April 2026 : Equity Bank Uganda has held Knowledge Series, “Exploring Trade & Investment Opportunities in Uganda,”conevening more than 300 virtual and in-room participants, from international investors to local entrepreneurs, to unpack Uganda’s growth trajectory and the ecosystem of support that’s accelerating it.
Over three hours of presentations and panel discussions, speakers from Equity Bank, the Uganda Investment Authority (UIA), the Ministry of Trade, and the Private Sector Foundation Uganda (PSFU) wove a narrative of bold ambition, concrete reforms, and partnership-driven execution.
Claire Tumwesigye, Head of Marketing & Corporate Communications at Equity Bank Uganda, opening on behalf of MD Gift Shoko, declared, “We’re here to drive Africa’s socio-economic prosperity. Through platforms like this Knowledge Series, we spark dialogue, share actionable insights, and inspire collaboration to unlock Uganda’s vast economic potential.”
She highlighted Equity’s position as the second-largest bank in Uganda with more than 1.5 million customers and its active support for GDP drivers such as agriculture, manufacturing, tourism, health, and extractives. “As your financial intermediary, we stand ready to co-create solutions that catalyze growth in every sector,” she added.
“Uganda has been ranked Top Investment Destination in Africa and East Africa three years running,” said Rita Mugula, Deputy Director for Investment Promotion at UIA. “Our one-stop center cuts licensing time by up to 60 percent, and our bankable-projects booklet presents shovel-ready opportunities with detailed feasibility studies.”
According to UIA data, foreign direct investment has grown, with inflows jumping from US$666 million in 2020 to US$2.8 billion in 2024, a fourfold surge in five years.

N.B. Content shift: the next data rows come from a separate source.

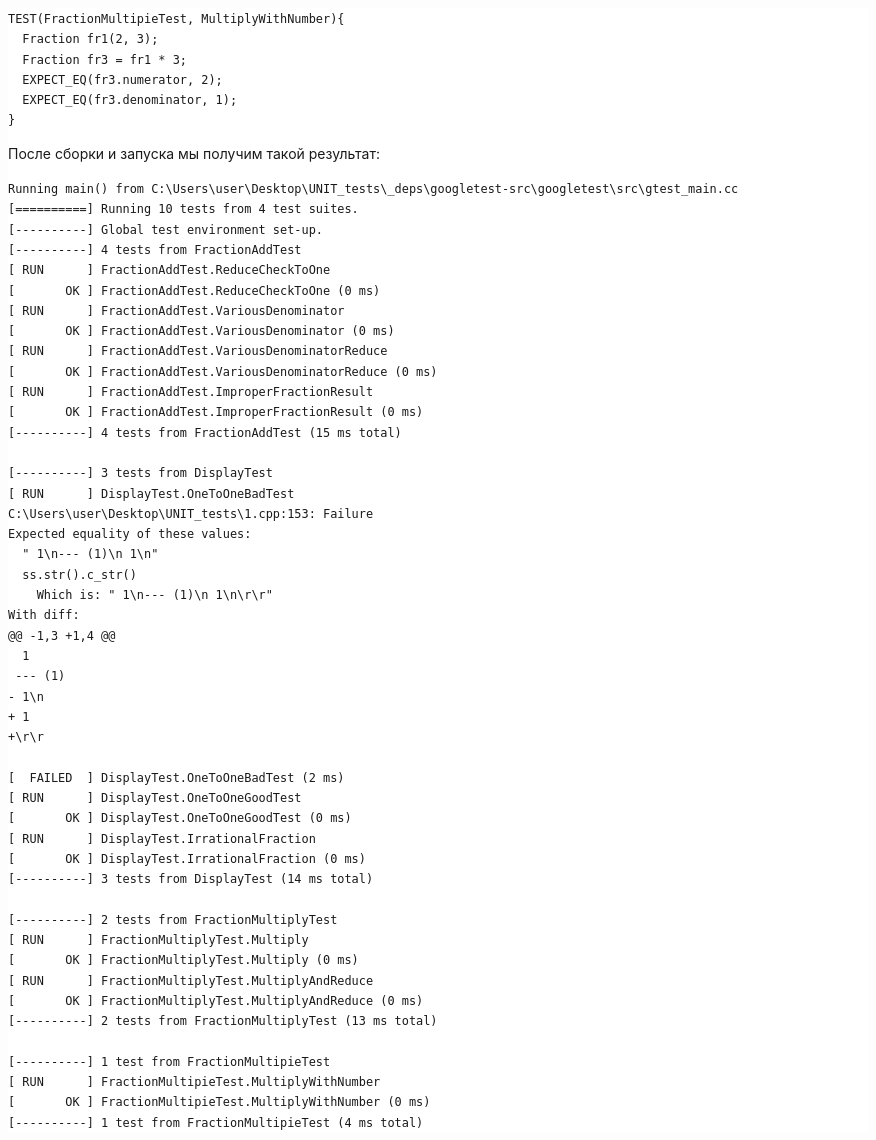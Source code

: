     TEST(FractionMultipieTest, MultiplyWithNumber){
      Fraction fr1(2, 3);
      Fraction fr3 = fr1 * 3;
      EXPECT_EQ(fr3.numerator, 2);
      EXPECT_EQ(fr3.denominator, 1);
    }

После сборки и запуска мы получим такой результат:

    Running main() from C:\Users\user\Desktop\UNIT_tests\_deps\googletest-src\googletest\src\gtest_main.cc
    [==========] Running 10 tests from 4 test suites.
    [----------] Global test environment set-up.
    [----------] 4 tests from FractionAddTest
    [ RUN      ] FractionAddTest.ReduceCheckToOne
    [       OK ] FractionAddTest.ReduceCheckToOne (0 ms)
    [ RUN      ] FractionAddTest.VariousDenominator
    [       OK ] FractionAddTest.VariousDenominator (0 ms)
    [ RUN      ] FractionAddTest.VariousDenominatorReduce
    [       OK ] FractionAddTest.VariousDenominatorReduce (0 ms)
    [ RUN      ] FractionAddTest.ImproperFractionResult
    [       OK ] FractionAddTest.ImproperFractionResult (0 ms)
    [----------] 4 tests from FractionAddTest (15 ms total)
    
    [----------] 3 tests from DisplayTest
    [ RUN      ] DisplayTest.OneToOneBadTest
    C:\Users\user\Desktop\UNIT_tests\1.cpp:153: Failure
    Expected equality of these values:
      " 1\n--- (1)\n 1\n"
      ss.str().c_str()
        Which is: " 1\n--- (1)\n 1\n\r\r"
    With diff:
    @@ -1,3 +1,4 @@
      1
     --- (1)
    - 1\n
    + 1
    +\r\r
    
    [  FAILED  ] DisplayTest.OneToOneBadTest (2 ms)
    [ RUN      ] DisplayTest.OneToOneGoodTest
    [       OK ] DisplayTest.OneToOneGoodTest (0 ms)
    [ RUN      ] DisplayTest.IrrationalFraction
    [       OK ] DisplayTest.IrrationalFraction (0 ms)
    [----------] 3 tests from DisplayTest (14 ms total)
    
    [----------] 2 tests from FractionMultiplyTest
    [ RUN      ] FractionMultiplyTest.Multiply
    [       OK ] FractionMultiplyTest.Multiply (0 ms)
    [ RUN      ] FractionMultiplyTest.MultiplyAndReduce
    [       OK ] FractionMultiplyTest.MultiplyAndReduce (0 ms)
    [----------] 2 tests from FractionMultiplyTest (13 ms total)
    
    [----------] 1 test from FractionMultipieTest
    [ RUN      ] FractionMultipieTest.MultiplyWithNumber
    [       OK ] FractionMultipieTest.MultiplyWithNumber (0 ms)
    [----------] 1 test from FractionMultipieTest (4 ms total)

Uganda’s 47 million domestic consumers sit at the center of an East African Community of 300 million people, a COMESA bloc of 600 million, and, thanks to AfCFTA, access to 1.5 billion customers across the continent.
She spotlighted priority sectors—coffee processing, cotton revamping, agro-equipment assembly, eco-tourism lodges, mineral exploration (iron, gold, tin, cobalt), ICT parks, pharmaceuticals, and vocational-training institutes—each backed by incentives such as a ten-year income-tax holiday for exporters and R&D-cost deductibility.
“Building strong domestic competitiveness is the springboard for winning in export markets. Uganda’s deepening integration into regional blocs—the EAC Customs Union and Common Market (8 countries, 130 million people), COMESA Free Trade Area (21 countries, 600 million people), and the AfCFTA (54 countries, 1.4 billion people)—positions us to access vast markets with fewer barriers,” said Cleophas Ndoreyire, Commissioner of External Trade at Uganda’s Ministry of Trade, Industries, and Cooperatives.